* Prompt *
An exact copy of the data is required, with no pictures in it.

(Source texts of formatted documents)
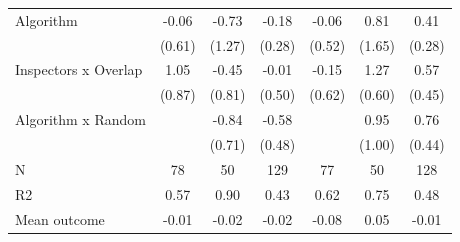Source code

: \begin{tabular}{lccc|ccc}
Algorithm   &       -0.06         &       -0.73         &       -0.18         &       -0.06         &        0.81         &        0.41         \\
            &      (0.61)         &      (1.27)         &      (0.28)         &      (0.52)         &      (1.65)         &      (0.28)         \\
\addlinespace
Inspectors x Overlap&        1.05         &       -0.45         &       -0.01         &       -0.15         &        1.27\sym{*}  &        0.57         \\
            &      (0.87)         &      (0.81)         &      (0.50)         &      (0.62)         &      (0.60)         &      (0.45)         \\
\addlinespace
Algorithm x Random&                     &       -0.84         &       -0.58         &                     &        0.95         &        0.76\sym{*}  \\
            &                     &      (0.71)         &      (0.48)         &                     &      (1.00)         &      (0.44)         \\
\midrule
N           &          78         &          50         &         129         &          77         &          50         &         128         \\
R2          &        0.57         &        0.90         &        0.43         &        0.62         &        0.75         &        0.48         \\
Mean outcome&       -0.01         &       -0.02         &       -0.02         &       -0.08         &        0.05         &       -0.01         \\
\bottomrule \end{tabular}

* Expected answer *
Source code

: \begin{tabular}{lccc|ccc}
Algorithm   &       -0.06         &       -0.73         &       -0.18         &       -0.06         &        0.81         &        0.41         \\
            &      (0.61)         &      (1.27)         &      (0.28)         &      (0.52)         &      (1.65)         &      (0.28)         \\
\addlinespace
Inspectors x Overlap&        1.05         &       -0.45         &       -0.01         &       -0.15         &        1.27\sym{*}  &        0.57         \\
            &      (0.87)         &      (0.81)         &      (0.50)         &      (0.62)         &      (0.60)         &      (0.45)         \\
\addlinespace
Algorithm x Random&                     &       -0.84         &       -0.58         &                     &        0.95         &        0.76\sym{*}  \\
            &                     &      (0.71)         &      (0.48)         &                     &      (1.00)         &      (0.44)         \\
\midrule
N           &          78         &          50         &         129         &          77         &          50         &         128         \\
R2          &        0.57         &        0.90         &        0.43         &        0.62         &        0.75         &        0.48         \\
Mean outcome&       -0.01         &       -0.02         &       -0.02         &       -0.08         &        0.05         &       -0.01         \\
\bottomrule \end{tabular}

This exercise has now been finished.